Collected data
- Opening Delimiter -

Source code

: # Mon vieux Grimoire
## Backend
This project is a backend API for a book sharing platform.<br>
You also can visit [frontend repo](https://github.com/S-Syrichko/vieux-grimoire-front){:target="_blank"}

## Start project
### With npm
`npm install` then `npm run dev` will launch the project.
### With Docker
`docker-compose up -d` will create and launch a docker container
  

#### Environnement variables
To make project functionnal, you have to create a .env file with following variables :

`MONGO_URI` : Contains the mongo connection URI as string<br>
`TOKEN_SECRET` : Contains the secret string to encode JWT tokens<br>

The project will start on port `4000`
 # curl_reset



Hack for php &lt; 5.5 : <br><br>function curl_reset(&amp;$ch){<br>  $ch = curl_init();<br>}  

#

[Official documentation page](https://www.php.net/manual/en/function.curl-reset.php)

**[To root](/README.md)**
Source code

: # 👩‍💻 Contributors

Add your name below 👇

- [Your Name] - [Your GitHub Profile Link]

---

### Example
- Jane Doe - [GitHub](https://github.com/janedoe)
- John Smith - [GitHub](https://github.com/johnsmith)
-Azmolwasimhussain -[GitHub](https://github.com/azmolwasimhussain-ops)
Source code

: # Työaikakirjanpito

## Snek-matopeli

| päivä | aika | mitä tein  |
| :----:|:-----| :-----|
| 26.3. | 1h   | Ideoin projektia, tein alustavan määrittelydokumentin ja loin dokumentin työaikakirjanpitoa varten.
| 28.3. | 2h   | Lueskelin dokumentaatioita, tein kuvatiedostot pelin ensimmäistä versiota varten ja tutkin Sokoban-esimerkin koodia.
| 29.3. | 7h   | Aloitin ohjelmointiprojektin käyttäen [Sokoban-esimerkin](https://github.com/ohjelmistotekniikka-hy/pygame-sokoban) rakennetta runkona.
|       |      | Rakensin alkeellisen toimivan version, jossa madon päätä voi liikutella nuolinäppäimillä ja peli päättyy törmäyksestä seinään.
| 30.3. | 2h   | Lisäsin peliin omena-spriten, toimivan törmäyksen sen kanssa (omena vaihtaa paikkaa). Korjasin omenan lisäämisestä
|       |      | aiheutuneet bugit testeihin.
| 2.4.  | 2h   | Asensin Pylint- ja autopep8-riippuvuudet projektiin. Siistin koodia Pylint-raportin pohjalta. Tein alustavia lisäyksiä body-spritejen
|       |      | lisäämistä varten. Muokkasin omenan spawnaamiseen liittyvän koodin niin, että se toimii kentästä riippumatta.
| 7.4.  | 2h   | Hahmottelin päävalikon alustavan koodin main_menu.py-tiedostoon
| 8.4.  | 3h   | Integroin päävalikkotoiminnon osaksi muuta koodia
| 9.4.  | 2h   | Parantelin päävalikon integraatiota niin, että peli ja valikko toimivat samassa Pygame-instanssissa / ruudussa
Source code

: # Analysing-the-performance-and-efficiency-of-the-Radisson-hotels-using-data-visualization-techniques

- Closing Delimiter -
- Opening Delimiter -

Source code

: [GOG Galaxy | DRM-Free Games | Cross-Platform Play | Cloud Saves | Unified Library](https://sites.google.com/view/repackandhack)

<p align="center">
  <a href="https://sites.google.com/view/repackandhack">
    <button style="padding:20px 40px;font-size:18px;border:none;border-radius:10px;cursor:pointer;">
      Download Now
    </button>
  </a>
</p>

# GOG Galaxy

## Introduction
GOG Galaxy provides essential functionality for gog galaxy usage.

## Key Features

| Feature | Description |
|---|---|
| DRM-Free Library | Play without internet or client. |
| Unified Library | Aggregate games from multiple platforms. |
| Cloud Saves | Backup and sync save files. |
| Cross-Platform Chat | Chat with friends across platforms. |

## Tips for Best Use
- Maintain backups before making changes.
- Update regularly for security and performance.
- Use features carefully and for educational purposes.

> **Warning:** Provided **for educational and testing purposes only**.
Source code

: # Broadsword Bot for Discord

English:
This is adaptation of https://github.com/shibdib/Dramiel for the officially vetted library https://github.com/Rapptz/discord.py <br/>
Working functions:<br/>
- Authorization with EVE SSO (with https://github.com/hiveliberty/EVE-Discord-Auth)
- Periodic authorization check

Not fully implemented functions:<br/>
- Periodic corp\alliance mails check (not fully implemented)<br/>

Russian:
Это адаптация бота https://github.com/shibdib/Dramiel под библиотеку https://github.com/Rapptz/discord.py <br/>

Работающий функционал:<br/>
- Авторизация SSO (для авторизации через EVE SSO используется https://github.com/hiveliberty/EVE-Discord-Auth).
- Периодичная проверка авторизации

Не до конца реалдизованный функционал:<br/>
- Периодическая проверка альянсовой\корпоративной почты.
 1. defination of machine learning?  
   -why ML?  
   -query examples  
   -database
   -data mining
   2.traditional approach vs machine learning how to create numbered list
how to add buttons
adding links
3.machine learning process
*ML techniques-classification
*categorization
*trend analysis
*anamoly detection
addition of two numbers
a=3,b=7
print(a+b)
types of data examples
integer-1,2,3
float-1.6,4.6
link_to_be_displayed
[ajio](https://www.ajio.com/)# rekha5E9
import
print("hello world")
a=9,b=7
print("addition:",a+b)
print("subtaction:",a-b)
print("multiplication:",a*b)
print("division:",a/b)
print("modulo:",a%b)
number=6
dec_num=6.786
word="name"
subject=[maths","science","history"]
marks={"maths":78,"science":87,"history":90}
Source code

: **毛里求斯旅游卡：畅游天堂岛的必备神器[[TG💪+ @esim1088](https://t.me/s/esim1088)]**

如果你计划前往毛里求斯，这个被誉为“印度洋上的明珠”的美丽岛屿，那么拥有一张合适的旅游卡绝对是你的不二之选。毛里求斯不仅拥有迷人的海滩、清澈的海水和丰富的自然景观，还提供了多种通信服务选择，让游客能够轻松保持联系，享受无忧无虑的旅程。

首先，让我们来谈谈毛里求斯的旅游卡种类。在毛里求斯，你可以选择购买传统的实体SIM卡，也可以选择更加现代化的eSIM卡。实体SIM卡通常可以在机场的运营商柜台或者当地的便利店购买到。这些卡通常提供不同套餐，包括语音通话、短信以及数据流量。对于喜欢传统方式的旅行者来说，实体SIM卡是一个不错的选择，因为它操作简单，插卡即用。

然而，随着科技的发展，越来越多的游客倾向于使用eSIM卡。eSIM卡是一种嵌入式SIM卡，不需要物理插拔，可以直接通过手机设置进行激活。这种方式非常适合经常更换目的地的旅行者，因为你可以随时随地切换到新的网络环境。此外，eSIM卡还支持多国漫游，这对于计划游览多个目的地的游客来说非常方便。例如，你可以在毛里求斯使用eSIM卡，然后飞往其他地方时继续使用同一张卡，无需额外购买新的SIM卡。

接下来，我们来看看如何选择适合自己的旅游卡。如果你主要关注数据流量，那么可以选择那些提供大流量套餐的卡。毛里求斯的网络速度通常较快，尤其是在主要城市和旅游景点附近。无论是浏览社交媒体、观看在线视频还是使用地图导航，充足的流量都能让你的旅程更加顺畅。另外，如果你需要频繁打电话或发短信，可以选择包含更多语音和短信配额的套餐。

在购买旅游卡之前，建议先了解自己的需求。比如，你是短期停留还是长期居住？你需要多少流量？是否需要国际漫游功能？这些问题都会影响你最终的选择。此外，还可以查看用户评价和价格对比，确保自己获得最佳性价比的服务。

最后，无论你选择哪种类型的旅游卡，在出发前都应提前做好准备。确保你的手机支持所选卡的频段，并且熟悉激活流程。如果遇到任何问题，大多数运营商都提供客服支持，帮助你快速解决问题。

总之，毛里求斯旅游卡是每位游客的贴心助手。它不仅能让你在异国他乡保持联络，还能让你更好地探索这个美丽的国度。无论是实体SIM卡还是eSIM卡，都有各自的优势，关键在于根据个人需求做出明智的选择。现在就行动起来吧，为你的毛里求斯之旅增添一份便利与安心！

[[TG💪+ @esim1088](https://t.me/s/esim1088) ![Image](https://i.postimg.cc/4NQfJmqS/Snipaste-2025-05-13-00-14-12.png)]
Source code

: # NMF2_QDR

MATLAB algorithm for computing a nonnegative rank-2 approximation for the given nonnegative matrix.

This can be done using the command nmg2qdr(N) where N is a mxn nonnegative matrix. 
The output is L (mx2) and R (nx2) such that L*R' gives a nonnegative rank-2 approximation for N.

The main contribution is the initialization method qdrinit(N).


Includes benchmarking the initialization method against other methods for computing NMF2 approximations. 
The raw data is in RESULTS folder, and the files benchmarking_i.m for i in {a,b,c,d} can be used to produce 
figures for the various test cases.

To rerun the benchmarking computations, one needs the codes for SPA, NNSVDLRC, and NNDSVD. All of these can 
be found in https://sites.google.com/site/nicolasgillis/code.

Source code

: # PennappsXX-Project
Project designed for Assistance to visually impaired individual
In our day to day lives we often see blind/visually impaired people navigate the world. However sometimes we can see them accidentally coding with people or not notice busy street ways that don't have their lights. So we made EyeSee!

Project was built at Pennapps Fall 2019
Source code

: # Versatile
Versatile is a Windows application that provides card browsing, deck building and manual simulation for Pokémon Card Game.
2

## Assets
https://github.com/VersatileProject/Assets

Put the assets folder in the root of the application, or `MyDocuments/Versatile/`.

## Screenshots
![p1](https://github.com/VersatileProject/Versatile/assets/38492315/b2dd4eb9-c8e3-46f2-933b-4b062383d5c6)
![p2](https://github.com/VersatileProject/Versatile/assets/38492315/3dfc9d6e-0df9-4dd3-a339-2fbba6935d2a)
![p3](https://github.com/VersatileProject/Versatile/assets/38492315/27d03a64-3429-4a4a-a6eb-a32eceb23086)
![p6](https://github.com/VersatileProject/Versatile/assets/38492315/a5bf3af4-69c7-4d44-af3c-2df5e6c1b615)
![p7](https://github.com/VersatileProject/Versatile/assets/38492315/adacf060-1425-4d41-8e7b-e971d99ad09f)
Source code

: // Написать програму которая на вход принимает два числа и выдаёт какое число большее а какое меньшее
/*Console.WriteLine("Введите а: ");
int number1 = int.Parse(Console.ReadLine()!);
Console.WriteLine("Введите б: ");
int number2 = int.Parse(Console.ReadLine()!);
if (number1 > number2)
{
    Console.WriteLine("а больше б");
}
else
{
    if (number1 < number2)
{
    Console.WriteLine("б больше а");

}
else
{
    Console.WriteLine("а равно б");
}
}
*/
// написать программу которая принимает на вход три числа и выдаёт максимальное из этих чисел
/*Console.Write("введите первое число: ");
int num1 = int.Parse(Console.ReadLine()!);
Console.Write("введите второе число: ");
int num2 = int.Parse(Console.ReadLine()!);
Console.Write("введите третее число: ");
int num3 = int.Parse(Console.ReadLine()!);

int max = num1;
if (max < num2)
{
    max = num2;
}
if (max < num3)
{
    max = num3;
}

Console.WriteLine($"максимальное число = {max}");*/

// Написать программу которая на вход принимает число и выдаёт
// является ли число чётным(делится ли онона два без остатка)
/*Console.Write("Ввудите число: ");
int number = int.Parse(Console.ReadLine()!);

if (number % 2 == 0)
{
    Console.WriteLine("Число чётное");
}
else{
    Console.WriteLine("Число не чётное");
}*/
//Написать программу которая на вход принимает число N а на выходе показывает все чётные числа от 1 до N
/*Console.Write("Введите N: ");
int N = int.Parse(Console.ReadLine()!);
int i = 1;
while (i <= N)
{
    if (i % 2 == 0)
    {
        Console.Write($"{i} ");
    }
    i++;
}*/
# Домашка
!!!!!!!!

- Closing Delimiter -

**Instructions to follow**
Give the number of lines above containing the word "vieux", with no other text.

**Result**
2